CachingLLMClient (decorator)
└── AnthropicClient (primary)
└── fallback → OpenAIClient

Abstract Interface

# services/ai/src/gospelib_ai/llm/client.py
from abc import ABC, abstractmethod

class LLMClient(ABC):
@abstractmethod
async def complete(
self,
system: str,
messages: list[dict],
max_tokens: int = 1024,
) -> str:
"""Send a completion request to the LLM provider."""
...

All LLM interactions go through this interface, making it straightforward to swap providers or add new ones.
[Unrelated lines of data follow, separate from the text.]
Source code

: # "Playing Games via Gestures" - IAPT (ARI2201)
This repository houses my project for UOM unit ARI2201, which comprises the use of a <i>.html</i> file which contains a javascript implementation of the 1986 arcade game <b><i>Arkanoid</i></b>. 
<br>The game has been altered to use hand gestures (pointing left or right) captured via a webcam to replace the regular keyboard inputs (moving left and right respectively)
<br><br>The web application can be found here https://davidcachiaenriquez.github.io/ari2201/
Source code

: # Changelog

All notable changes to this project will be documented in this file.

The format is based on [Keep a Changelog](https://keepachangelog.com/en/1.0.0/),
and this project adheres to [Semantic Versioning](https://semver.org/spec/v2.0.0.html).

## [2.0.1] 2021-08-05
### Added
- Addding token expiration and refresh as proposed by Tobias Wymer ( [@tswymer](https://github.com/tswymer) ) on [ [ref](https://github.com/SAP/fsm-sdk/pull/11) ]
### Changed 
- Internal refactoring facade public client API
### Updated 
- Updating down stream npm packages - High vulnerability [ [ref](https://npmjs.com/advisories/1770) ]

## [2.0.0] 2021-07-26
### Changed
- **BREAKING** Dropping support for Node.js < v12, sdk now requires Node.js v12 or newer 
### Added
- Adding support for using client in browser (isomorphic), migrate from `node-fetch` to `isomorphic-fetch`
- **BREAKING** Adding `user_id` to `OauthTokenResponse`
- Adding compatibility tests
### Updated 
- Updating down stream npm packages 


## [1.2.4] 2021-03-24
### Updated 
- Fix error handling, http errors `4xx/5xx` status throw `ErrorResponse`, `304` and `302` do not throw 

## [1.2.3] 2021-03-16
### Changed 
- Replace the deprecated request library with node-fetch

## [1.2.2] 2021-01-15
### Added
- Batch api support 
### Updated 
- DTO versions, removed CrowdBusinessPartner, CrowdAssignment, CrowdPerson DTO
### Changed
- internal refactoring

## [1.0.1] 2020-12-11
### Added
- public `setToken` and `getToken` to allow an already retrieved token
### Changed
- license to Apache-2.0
Anthropic Client (Primary)

class AnthropicClient(LLMClient):
def __init__(self, api_key: str, model: str = "claude-sonnet-4-20250514"):
self._client = AsyncAnthropic(api_key=api_key)
self._model = model

async def complete(
self,
system: str,
messages: list[dict],
max_tokens: int = 1024,
) -> str:
response = await self._client.messages.create(
model=self._model,
max_tokens=max_tokens,
system=system,
messages=messages,
)
return response.content[0].text
  • Uses AsyncAnthropic for non-blocking I/O
  • Default model: claude-sonnet-4-20250514 (configurable via env var)
  • The system prompt contains scholarly context and style guidelines

OpenAI Client (Fallback)

The OpenAI client follows the same interface, activated when the Anthropic client is unavailable or returns errors.

Caching Decorator

class CachingLLMClient(LLMClient):
"""Semantic caching — avoids redundant LLM calls for similar prompts."""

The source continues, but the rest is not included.